I am trying to simulate paths of the underlying under $$\mathbb{Q}$$ for Monte Carlo option pricing. I have also tried to follow Broadie's steps, yet results were not satisfying and looked wrong.

I have simulated paths under $$\mathbb{P}$$ using the discretization about, yet I am not sure whether that is correct. #Poisson process simulation
Z = -log(runif(n))/lambda
t = seq(0, sum(Z))
X = t * 0
for (i in 1:n) {
Zc = cumsum(Z)
X[t >= Zc[i]] = i
}

svjc_price_sim    =
function(n,kappa,theta,sigmav,rho,mu_x,var_x,lambda,mu_vol,rho_j,mu,PP){

#Storage vectors stochastic volatility component
#Storage vector
Y         = c(rep(0,n))                  #log returns

#Storage vector jump component
V         = c(rep(0,n))                  #volatility
V      = mu_vol                       #set volatility mean for initialization

#Simulated volatility

for(i in 2:n){

V[i]    = kappa * theta + (1 - kappa) * V[i-1] + sigmav * sqrt(V[i - 1]) * rnorm(1) + rexp(n = 1, rate = mu_vol) * PP
a)
}

#Simulated returns

for(i in 2:n){
Y[i]    = sqrt(V[i - 1]) * rnorm(1) + rnorm(n = 1, mean = mu_x + rho_j * rexp(n = 1, rate = 1/mu_vol), sd = var_x)* PP

}

#delete first row

#Price conversion ln(St/St-1) = Rt
price    = c(rep(0,n))
price = 100           #base value

for(i in 2:n){
price[i] = (Y[i]/sqrt(252) + 1)*price[i-1]
}

return(price)

}

underlyingP = svjc_price_sim(n,kappa,theta,sigmav,rho,mu_x,var_x,lambda,mu_vol,rho_j,mu,X)

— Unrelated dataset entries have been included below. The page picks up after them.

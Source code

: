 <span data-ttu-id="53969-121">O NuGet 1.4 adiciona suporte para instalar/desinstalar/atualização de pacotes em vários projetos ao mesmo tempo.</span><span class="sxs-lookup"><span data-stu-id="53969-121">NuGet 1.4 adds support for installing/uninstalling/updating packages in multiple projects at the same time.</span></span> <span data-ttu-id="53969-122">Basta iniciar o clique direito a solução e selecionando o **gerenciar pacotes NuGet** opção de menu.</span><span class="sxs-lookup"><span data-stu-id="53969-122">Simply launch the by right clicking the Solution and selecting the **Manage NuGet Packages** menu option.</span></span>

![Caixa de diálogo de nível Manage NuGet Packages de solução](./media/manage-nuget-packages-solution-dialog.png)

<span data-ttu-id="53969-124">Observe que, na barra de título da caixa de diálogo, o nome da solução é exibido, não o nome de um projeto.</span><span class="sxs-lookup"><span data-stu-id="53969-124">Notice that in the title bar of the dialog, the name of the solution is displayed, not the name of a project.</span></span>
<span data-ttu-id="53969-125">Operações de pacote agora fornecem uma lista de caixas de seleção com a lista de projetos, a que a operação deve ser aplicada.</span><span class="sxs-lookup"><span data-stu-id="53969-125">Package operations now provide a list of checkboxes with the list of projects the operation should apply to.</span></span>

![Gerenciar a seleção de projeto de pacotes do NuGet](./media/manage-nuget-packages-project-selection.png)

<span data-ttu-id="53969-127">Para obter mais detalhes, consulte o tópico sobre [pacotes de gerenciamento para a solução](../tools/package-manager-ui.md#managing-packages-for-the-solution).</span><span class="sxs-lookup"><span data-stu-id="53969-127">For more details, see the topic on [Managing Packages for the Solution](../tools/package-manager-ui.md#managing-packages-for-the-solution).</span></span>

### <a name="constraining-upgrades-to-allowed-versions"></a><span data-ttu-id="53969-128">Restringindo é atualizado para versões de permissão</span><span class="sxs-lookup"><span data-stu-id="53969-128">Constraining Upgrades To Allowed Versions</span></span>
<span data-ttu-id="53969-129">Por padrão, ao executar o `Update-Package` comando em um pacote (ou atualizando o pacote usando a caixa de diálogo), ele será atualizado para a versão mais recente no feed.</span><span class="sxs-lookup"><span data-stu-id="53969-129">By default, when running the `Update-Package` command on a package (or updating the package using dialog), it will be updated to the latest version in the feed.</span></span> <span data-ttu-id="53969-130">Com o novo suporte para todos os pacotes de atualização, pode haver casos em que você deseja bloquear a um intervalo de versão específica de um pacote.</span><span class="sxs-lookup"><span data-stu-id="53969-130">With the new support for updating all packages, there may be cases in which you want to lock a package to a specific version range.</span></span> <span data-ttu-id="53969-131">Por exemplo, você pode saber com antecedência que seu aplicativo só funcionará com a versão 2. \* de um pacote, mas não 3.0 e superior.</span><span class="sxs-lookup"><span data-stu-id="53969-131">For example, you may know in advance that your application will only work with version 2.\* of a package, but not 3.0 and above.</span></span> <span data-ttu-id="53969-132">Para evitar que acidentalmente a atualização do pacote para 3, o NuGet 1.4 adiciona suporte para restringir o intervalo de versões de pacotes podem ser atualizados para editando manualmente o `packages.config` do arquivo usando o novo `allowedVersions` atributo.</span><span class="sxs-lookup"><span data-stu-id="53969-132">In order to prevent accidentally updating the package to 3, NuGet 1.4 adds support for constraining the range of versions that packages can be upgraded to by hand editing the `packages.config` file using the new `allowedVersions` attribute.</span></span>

plot(underlyingP, type = "l", main = "Price path of the underlying St")


I tried the simulation under $$\mathbb{Q}$$, but the plots looked wrong.

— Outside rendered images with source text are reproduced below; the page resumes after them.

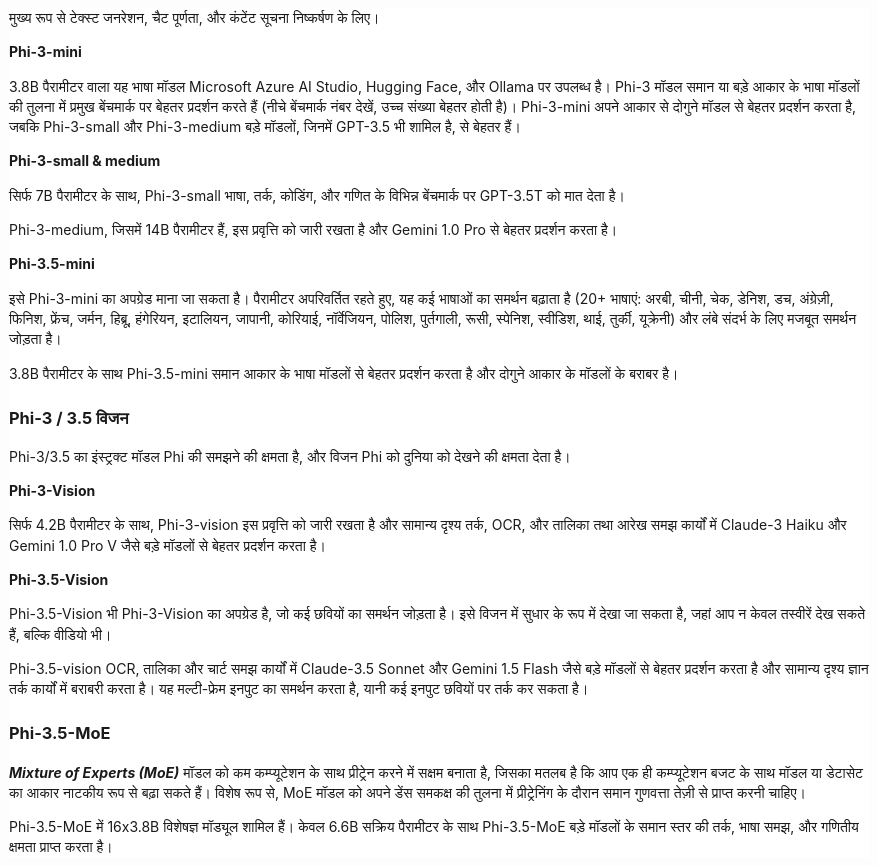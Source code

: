 मुख्य रूप से टेक्स्ट जनरेशन, चैट पूर्णता, और कंटेंट सूचना निष्कर्षण के लिए।  

**Phi-3-mini**  

3.8B पैरामीटर वाला यह भाषा मॉडल Microsoft Azure AI Studio, Hugging Face, और Ollama पर उपलब्ध है। Phi-3 मॉडल समान या बड़े आकार के भाषा मॉडलों की तुलना में प्रमुख बेंचमार्क पर बेहतर प्रदर्शन करते हैं (नीचे बेंचमार्क नंबर देखें, उच्च संख्या बेहतर होती है)। Phi-3-mini अपने आकार से दोगुने मॉडल से बेहतर प्रदर्शन करता है, जबकि Phi-3-small और Phi-3-medium बड़े मॉडलों, जिनमें GPT-3.5 भी शामिल है, से बेहतर हैं।  

**Phi-3-small & medium**  

सिर्फ 7B पैरामीटर के साथ, Phi-3-small भाषा, तर्क, कोडिंग, और गणित के विभिन्न बेंचमार्क पर GPT-3.5T को मात देता है।  

Phi-3-medium, जिसमें 14B पैरामीटर हैं, इस प्रवृत्ति को जारी रखता है और Gemini 1.0 Pro से बेहतर प्रदर्शन करता है।  

**Phi-3.5-mini**  

इसे Phi-3-mini का अपग्रेड माना जा सकता है। पैरामीटर अपरिवर्तित रहते हुए, यह कई भाषाओं का समर्थन बढ़ाता है (20+ भाषाएं: अरबी, चीनी, चेक, डेनिश, डच, अंग्रेज़ी, फिनिश, फ्रेंच, जर्मन, हिब्रू, हंगेरियन, इटालियन, जापानी, कोरियाई, नॉर्वेजियन, पोलिश, पुर्तगाली, रूसी, स्पेनिश, स्वीडिश, थाई, तुर्की, यूक्रेनी) और लंबे संदर्भ के लिए मजबूत समर्थन जोड़ता है।  

3.8B पैरामीटर के साथ Phi-3.5-mini समान आकार के भाषा मॉडलों से बेहतर प्रदर्शन करता है और दोगुने आकार के मॉडलों के बराबर है।  

### Phi-3 / 3.5 विजन  

Phi-3/3.5 का इंस्ट्रक्ट मॉडल Phi की समझने की क्षमता है, और विजन Phi को दुनिया को देखने की क्षमता देता है।  

**Phi-3-Vision**  

सिर्फ 4.2B पैरामीटर के साथ, Phi-3-vision इस प्रवृत्ति को जारी रखता है और सामान्य दृश्य तर्क, OCR, और तालिका तथा आरेख समझ कार्यों में Claude-3 Haiku और Gemini 1.0 Pro V जैसे बड़े मॉडलों से बेहतर प्रदर्शन करता है।  

**Phi-3.5-Vision**  

Phi-3.5-Vision भी Phi-3-Vision का अपग्रेड है, जो कई छवियों का समर्थन जोड़ता है। इसे विजन में सुधार के रूप में देखा जा सकता है, जहां आप न केवल तस्वीरें देख सकते हैं, बल्कि वीडियो भी।  

Phi-3.5-vision OCR, तालिका और चार्ट समझ कार्यों में Claude-3.5 Sonnet और Gemini 1.5 Flash जैसे बड़े मॉडलों से बेहतर प्रदर्शन करता है और सामान्य दृश्य ज्ञान तर्क कार्यों में बराबरी करता है। यह मल्टी-फ्रेम इनपुट का समर्थन करता है, यानी कई इनपुट छवियों पर तर्क कर सकता है।  

### Phi-3.5-MoE  

***Mixture of Experts (MoE)*** मॉडल को कम कम्प्यूटेशन के साथ प्रीट्रेन करने में सक्षम बनाता है, जिसका मतलब है कि आप एक ही कम्प्यूटेशन बजट के साथ मॉडल या डेटासेट का आकार नाटकीय रूप से बढ़ा सकते हैं। विशेष रूप से, MoE मॉडल को अपने डेंस समकक्ष की तुलना में प्रीट्रेनिंग के दौरान समान गुणवत्ता तेज़ी से प्राप्त करनी चाहिए।  

Phi-3.5-MoE में 16x3.8B विशेषज्ञ मॉड्यूल शामिल हैं। केवल 6.6B सक्रिय पैरामीटर के साथ Phi-3.5-MoE बड़े मॉडलों के समान स्तर की तर्क, भाषा समझ, और गणितीय क्षमता प्राप्त करता है।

I would be very thankful about any code/pseudocode/Euler discretization regarding the simulation of SVCJ under $$\mathbb{Q}$$. I assume that the "standard approach" is to be proceeded, that is, apply Itos lemma to $$log (S_t)$$ and then integrate-however, the model structure is quite complex.